Volunteer editors from Chuckanut Sandstone Writers Theater will select materials for inclusion and writers whose work is chosen will be asked to make a contribution toward the first printing of 200 books ($4 to $40 based on ability to pay and the cost of the book).

Send submissions to by the deadline, November 15, 2014.

  A Project of the Poetry Center, San Francisco State University

When it comes to chapbooks, the definition seems as variable as the poetry they contain. Here’s what Brian A. Klems at Writer’s Digest has to say about chapbooks. (The term chapbook apparently comes from chap(man) book, because such publications were once peddled by an itinerant tradesman known as a chapman, with word origins related to cheap.)

However you describe them, chapbooks offer a window into a poet’s most recent, and sometimes most experimental, work. The challenge, unless you live in a city large enough to support a bookstore that stocks a wide selection of poetry chapbooks, such as City Lights in San Francisco or Open Books in Seattle, is to see chapbooks outside the context of poetry readings.

Melissa Eleftherion Carr, a Mendocino County (CA) librarian, and Elise Ficarra, associate director of the Poetry Center, San Francisco State University, are starting to meet that challenge with the Poetry Center Chapbook Exchange. A digital repository for “emerging print poetry chapbook collections,” the Exchange is, according to Melissa, “community-curated, which essentially means that contributors are invited to each invite another poet to join. We are always open to new contributors, and strive for a diverse collection.”
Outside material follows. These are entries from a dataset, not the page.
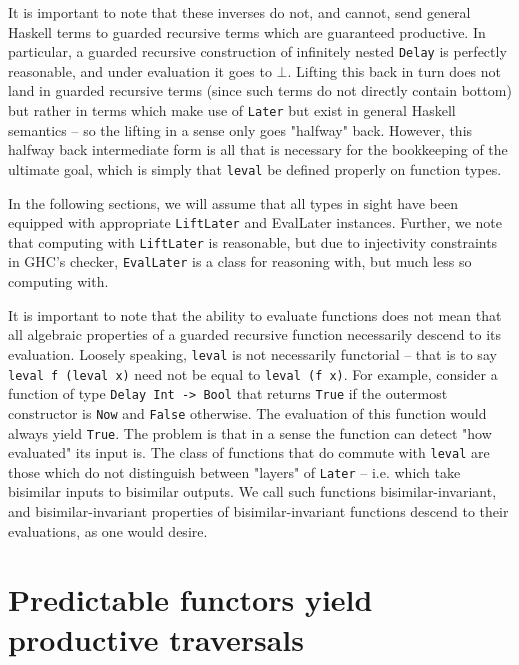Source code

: \documentclass[hoptionsi,review,format=sigplan]{acmart}
\newcommand{\hs}{\texttt}
\newcommand{\hsn}{\texttt}
\begin{document}
It is important to note that these inverses do not, and cannot, send general Haskell terms to guarded recursive terms which are guaranteed productive. In particular, a guarded recursive construction of infinitely nested \hs{Delay} is perfectly reasonable, and under evaluation it goes to $\bot$. Lifting this back in turn does not land in guarded recursive terms (since such terms do not directly contain bottom) but rather in terms which make use of \hs{Later} but exist in general Haskell semantics -- so the lifting in a sense only goes "halfway" back. However, this halfway back intermediate form is all that is necessary for the bookkeeping of the ultimate goal, which is simply that \hs{leval} be defined properly on function types.

In the following sections, we will assume that all types in sight have been equipped with appropriate \hs{LiftLater} and {EvalLater} instances. Further, we note that computing with \hs{LiftLater} is reasonable, but due to injectivity constraints in GHC's checker, \hs{EvalLater} is a class for reasoning with, but much less so computing with.

It is important to note that the ability to evaluate functions does not mean that all algebraic properties of a guarded recursive function necessarily descend to its evaluation. Loosely speaking, \hs{leval} is not necessarily functorial -- that is to say \hsn{leval f (leval x)} need not be equal to \hsn{leval (f x)}. For example, consider a function of type \hs{Delay Int -> Bool} that returns \hs{True} if the outermost constructor is \hs{Now} and \hs{False} otherwise. The evaluation of this function would always yield \hs{True}. The problem is that in a sense the function can detect "how evaluated" its input is. The class of functions that do commute with \hs{leval} are those which do not distinguish between "layers" of \hs{Later} -- i.e. which take bisimilar inputs to bisimilar outputs. We call such functions bisimilar-invariant, and  bisimilar-invariant properties of bisimilar-invariant functions descend to their evaluations, as one would desire.


\section{Predictable functors yield productive traversals}
\end{document}
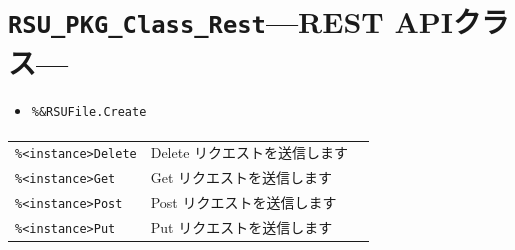 \section{\texttt{RSU\_PKG\_Class\_Rest}\;---\;REST APIクラス\;---}\label{sec:RSU_PKG_Class_Rest}
\paragraph{\DocStrTitleClassCreationFunction}
\begin{itemize}
\item\texttt{\%\&RSUFile.Create}
\end{itemize}
\paragraph{\DocStrTitleClassFunctionList}
\begin{center}
{\footnotesize
\begin{xltabular}{\textwidth}{|p{3.5truecm}|X|p{1.5truecm}|}
\hline
\thead{\DocStrHeaderFunctionName}&\thead{\DocStrDescription}&\thead{\DocStrRefto}\\
\hline
\hline
\texttt{\%<instance>Delete}&Delete リクエストを送信します&\\
\hline
\texttt{\%<instance>Get}&Get リクエストを送信します&\\
\hline
\texttt{\%<instance>Post}&Post リクエストを送信します&\\
\hline
\texttt{\%<instance>Put}&Put リクエストを送信します&\\
\hline
\end{xltabular}
}
\end{center}
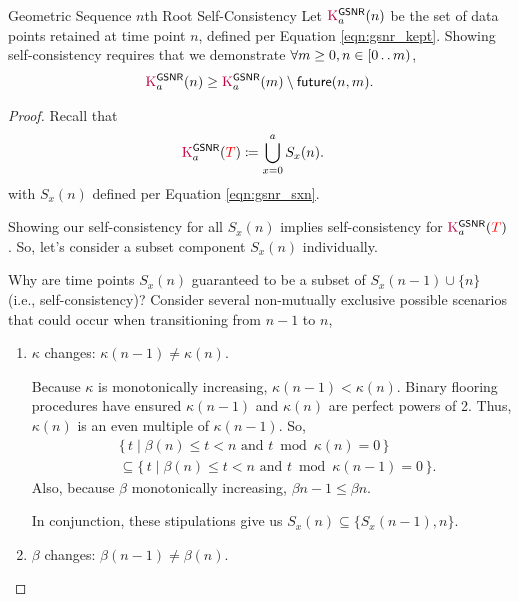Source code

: \begin{theorem}{Geometric Sequence $n$th Root Self-Consistency}
\label{thm:geom-seq-nth-root-algo-self-consistency}
Let $\colorK^{\mathsf{GSNR}}_a(n)$ be the set of data points retained at time point $n$, defined per Equation \ref{eqn:gsnr_kept}.
Showing self-consistency requires that we demonstrate $\forall m \geq 0, n \in [0 \mathinner {\ldotp \ldotp} m)$,
\begin{align*}
\colorK^{\mathsf{GSNR}}_a(n)
\geq
\colorK^{\mathsf{GSNR}}_a(m)
\setminus
\mathsf{future}(n, m).
\end{align*}
\end{theorem}

\begin{proof}
\label{prf:geom-seq-nth-root-algo-self-consistency}
Recall that
\begin{align*}
  \colorK^{\mathsf{GSNR}}_{a}(\colorT)
  &\coloneq
  \bigcup_{x=0}^{a} S_x(n).
\end{align*}
with $S_x(n)$ defined per Equation \ref{eqn:gsnr_sxn}.

Showing our self-consistency for all $S_x(n)$ implies self-consistency for $\colorK^{\mathsf{GSNR}}_a(\colorT)$.
So, let's consider a subset component $S_x(n)$ individually.

Why are time points $S_x(n)$ guaranteed to be a subset of $S_x(n-1) \cup \{n\}$ (i.e., self-consistency)?
Consider several non-mutually exclusive possible scenarios that could occur when transitioning from $n - 1$ to $n$,
\begin{enumerate}
  \item $\kappa$ changes: $\kappa(n - 1) \neq \kappa(n)$.

  Because $\kappa$ is monotonically increasing, $\kappa(n - 1) < \kappa(n)$.
  Binary flooring procedures have ensured $\kappa(n - 1)$ and $\kappa(n)$ are perfect powers of 2.
  Thus, $\kappa(n)$ is an even multiple of $\kappa(n - 1)$.
  So,
  \begin{align*}
    &\{\, t \mid \beta(n) \leq t < n \text{ and } t \bmod \kappa(n) = 0 \,\}\\
    &\subseteq \{\, t \mid \beta(n) \leq t < n \text{ and } t \bmod \kappa(n - 1) = 0 \,\}.
  \end{align*}
  Also, because $\beta$ monotonically increasing, $\beta{n - 1} \leq \beta{n}$.

  In conjunction, these stipulations give us $S_x(n) \subseteq \{S_x(n - 1), n\}$.

  \item $\beta$ changes: $\beta(n - 1) \neq \beta(n)$.


\end{enumerate}
\end{proof}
The Exchange is growing slowly, with about 40 chapbooks currently listed. Each publication is carefully documented and reproduced in PDF, viewable online.

To learn more, visit the Poetry Center Chapbook Exchange
and see Melissa Eleftherion Carr’s description of the Exchange and a transcript of her presentation on the Exchange from AWP 2014.

catching up…

May 20, 2014

Floating Bridge

In case you missed last week’s news, Floating Bridge Press has announced the winners of their 2014 Chapbook Competition. From submissions numbering close to 130 manuscripts, “many of exceptional quality,” the judges selected the 2014 winner, John Whalen of Spokane, for his manuscript, “Above the Pear Trees.” The other finalists were Maya Jewell Zeller of Spokane for “The Earth, That Other Sky,” Jennifer Bullis of Bellingham for “Amanda Bubble Is Nearly On Fire,” Dennis Caswell of Woodinville for “O.” and Michael Schmeltzer for “Elegy/Elk River.”

John Whalen’s chapbook will be published this fall and a reading in Seattle will include the winner and finalists. For additional details, visiting Floating Bridge Press online and on Facebook. Visit the Boynton Blog CALENDAR page for upcoming readings from Floating Bridge and many, many others.

Two Sylvias Chapbook Prize

As long as we’re on the subject of chapbooks, here’s a hot-off-the-press announcement from Two Sylvias Press: the first Two Sylvias Press Chapbook Prize opens for submissions on March 1, 2014. You may submit 17 to 24 pages of poetry along with a small reading fee. The winner’s chapbook will be published in print and as an e-book (along with assorted other treats). Deadline for submissions is Monday, June 16, 2014.

Peruse the guidelines on the Two Sylvias Press website.

got chapbook?

February 6, 2014

Floating Bridge

Are you a Washington State poet? Do you have a collection of poems ready for publication? If so, Floating Bridge Press invites you to submit up to 24 pages of poems to the annual chapbook competition. There is a $12 reading fee and submissions must be received by Saturday, March 1, 2014.

A Seattle-based 501(c)(3) nonprofit literary arts organization founded in 1994, Floating Bridge Press publishes books, anthologies, broadsides and the annual Floating Bridge Review — all means “to recognize and promote the work of Washington State poets.”